Saved entries

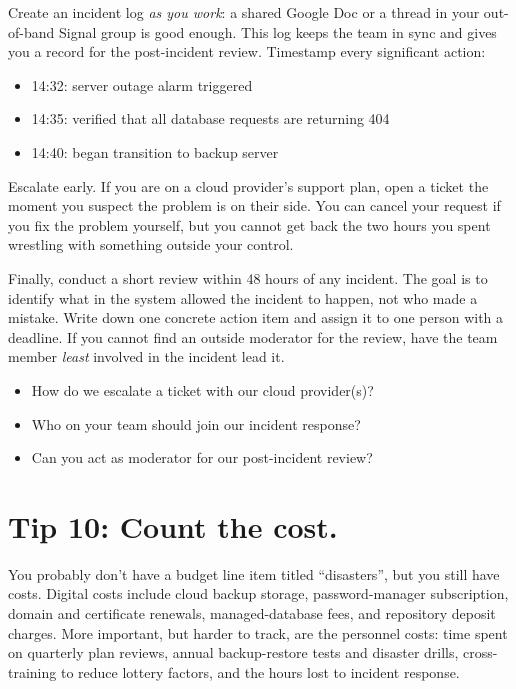 \documentclass[10pt,letterpaper]{article}
\begin{document}
Create an incident log \emph{as you work}: a shared Google Doc or a thread in
your out-of-band Signal group is good enough.  This log keeps the team in sync
and gives you a record for the post-incident review.  Timestamp every
significant action:

\begin{itemize}
\item 14:32: server outage alarm triggered
\item 14:35: verified that all database requests are returning 404
\item 14:40: began transition to backup server
\end{itemize}

Escalate early. If you are on a cloud provider's support plan, open a ticket the
moment you suspect the problem is on their side. You can cancel your request if
you fix the problem yourself, but you cannot get back the two hours you spent
wrestling with something outside your control.

Finally, conduct a short review within 48 hours of any incident. The goal is to
identify what in the system allowed the incident to happen, not who made a
mistake. Write down one concrete action item and assign it to one person with a
deadline. If you cannot find an outside moderator for the review, have the team
member \emph{least} involved in the incident lead it.

\begin{notebox}
  \begin{itemize}
  \item How do we escalate a ticket with our cloud provider(s)?
  \item Who on your team should join our incident response?
  \item Can you act as moderator for our post-incident review?
  \end{itemize}
\end{notebox}

\section*{Tip 10: Count the cost.}

You probably don't have a budget line item titled ``disasters'', but you still
have costs.  Digital costs include cloud backup storage, password-manager
subscription, domain and certificate renewals, managed-database fees, and
repository deposit charges.  More important, but harder to track, are the
personnel costs: time spent on quarterly plan reviews, annual backup-restore
tests and disaster drills, cross-training to reduce lottery factors, and the
hours lost to incident response.
\end{document}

### [Task instructions]
Take the data above and repeat it exactly, leaving each picture out.

### [Expected answer]
 \documentclass[10pt,letterpaper]{article}
\begin{document}
Create an incident log \emph{as you work}: a shared Google Doc or a thread in
your out-of-band Signal group is good enough.  This log keeps the team in sync
and gives you a record for the post-incident review.  Timestamp every
significant action:

\begin{itemize}
\item 14:32: server outage alarm triggered
\item 14:35: verified that all database requests are returning 404
\item 14:40: began transition to backup server
\end{itemize}

Escalate early. If you are on a cloud provider's support plan, open a ticket the
moment you suspect the problem is on their side. You can cancel your request if
you fix the problem yourself, but you cannot get back the two hours you spent
wrestling with something outside your control.

Finally, conduct a short review within 48 hours of any incident. The goal is to
identify what in the system allowed the incident to happen, not who made a
mistake. Write down one concrete action item and assign it to one person with a
deadline. If you cannot find an outside moderator for the review, have the team
member \emph{least} involved in the incident lead it.

\begin{notebox}
  \begin{itemize}
  \item How do we escalate a ticket with our cloud provider(s)?
  \item Who on your team should join our incident response?
  \item Can you act as moderator for our post-incident review?
  \end{itemize}
\end{notebox}

\section*{Tip 10: Count the cost.}

You probably don't have a budget line item titled ``disasters'', but you still
have costs.  Digital costs include cloud backup storage, password-manager
subscription, domain and certificate renewals, managed-database fees, and
repository deposit charges.  More important, but harder to track, are the
personnel costs: time spent on quarterly plan reviews, annual backup-restore
tests and disaster drills, cross-training to reduce lottery factors, and the
hours lost to incident response.
\end{document}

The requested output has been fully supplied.